WORK ORDER:
All records that follow are to be output exactly.
╭─ EXTRACTED DATA
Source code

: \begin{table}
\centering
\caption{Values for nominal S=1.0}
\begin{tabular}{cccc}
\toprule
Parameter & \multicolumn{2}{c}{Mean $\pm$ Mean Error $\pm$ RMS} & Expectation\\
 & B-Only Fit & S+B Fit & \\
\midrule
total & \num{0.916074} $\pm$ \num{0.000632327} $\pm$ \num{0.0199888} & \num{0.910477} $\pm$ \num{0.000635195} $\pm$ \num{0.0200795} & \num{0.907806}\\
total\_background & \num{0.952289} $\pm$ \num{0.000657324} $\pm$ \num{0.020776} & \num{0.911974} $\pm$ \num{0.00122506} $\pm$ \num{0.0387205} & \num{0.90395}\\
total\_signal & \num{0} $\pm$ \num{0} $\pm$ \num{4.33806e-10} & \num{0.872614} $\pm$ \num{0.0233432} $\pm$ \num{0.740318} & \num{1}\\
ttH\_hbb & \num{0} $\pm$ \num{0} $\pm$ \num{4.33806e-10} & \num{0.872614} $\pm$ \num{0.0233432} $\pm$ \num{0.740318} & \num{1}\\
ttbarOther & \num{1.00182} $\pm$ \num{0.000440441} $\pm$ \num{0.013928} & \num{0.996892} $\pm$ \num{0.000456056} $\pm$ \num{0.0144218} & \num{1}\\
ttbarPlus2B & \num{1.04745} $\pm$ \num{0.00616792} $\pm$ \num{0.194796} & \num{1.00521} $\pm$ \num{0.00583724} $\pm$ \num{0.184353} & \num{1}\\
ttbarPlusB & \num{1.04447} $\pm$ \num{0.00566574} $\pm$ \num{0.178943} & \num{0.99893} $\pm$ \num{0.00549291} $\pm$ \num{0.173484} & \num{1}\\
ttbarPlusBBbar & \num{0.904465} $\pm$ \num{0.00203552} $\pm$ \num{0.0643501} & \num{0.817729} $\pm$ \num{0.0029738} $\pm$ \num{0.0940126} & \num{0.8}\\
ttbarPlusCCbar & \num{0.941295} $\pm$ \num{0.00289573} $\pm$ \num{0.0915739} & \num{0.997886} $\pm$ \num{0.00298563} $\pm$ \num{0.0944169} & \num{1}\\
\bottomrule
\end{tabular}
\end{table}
╰─
TASK RESULT:
Source code

: \begin{table}
\centering
\caption{Values for nominal S=1.0}
\begin{tabular}{cccc}
\toprule
Parameter & \multicolumn{2}{c}{Mean $\pm$ Mean Error $\pm$ RMS} & Expectation\\
 & B-Only Fit & S+B Fit & \\
\midrule
total & \num{0.916074} $\pm$ \num{0.000632327} $\pm$ \num{0.0199888} & \num{0.910477} $\pm$ \num{0.000635195} $\pm$ \num{0.0200795} & \num{0.907806}\\
total\_background & \num{0.952289} $\pm$ \num{0.000657324} $\pm$ \num{0.020776} & \num{0.911974} $\pm$ \num{0.00122506} $\pm$ \num{0.0387205} & \num{0.90395}\\
total\_signal & \num{0} $\pm$ \num{0} $\pm$ \num{4.33806e-10} & \num{0.872614} $\pm$ \num{0.0233432} $\pm$ \num{0.740318} & \num{1}\\
ttH\_hbb & \num{0} $\pm$ \num{0} $\pm$ \num{4.33806e-10} & \num{0.872614} $\pm$ \num{0.0233432} $\pm$ \num{0.740318} & \num{1}\\
ttbarOther & \num{1.00182} $\pm$ \num{0.000440441} $\pm$ \num{0.013928} & \num{0.996892} $\pm$ \num{0.000456056} $\pm$ \num{0.0144218} & \num{1}\\
ttbarPlus2B & \num{1.04745} $\pm$ \num{0.00616792} $\pm$ \num{0.194796} & \num{1.00521} $\pm$ \num{0.00583724} $\pm$ \num{0.184353} & \num{1}\\
ttbarPlusB & \num{1.04447} $\pm$ \num{0.00566574} $\pm$ \num{0.178943} & \num{0.99893} $\pm$ \num{0.00549291} $\pm$ \num{0.173484} & \num{1}\\
ttbarPlusBBbar & \num{0.904465} $\pm$ \num{0.00203552} $\pm$ \num{0.0643501} & \num{0.817729} $\pm$ \num{0.0029738} $\pm$ \num{0.0940126} & \num{0.8}\\
ttbarPlusCCbar & \num{0.941295} $\pm$ \num{0.00289573} $\pm$ \num{0.0915739} & \num{0.997886} $\pm$ \num{0.00298563} $\pm$ \num{0.0944169} & \num{1}\\
\bottomrule
\end{tabular}
\end{table}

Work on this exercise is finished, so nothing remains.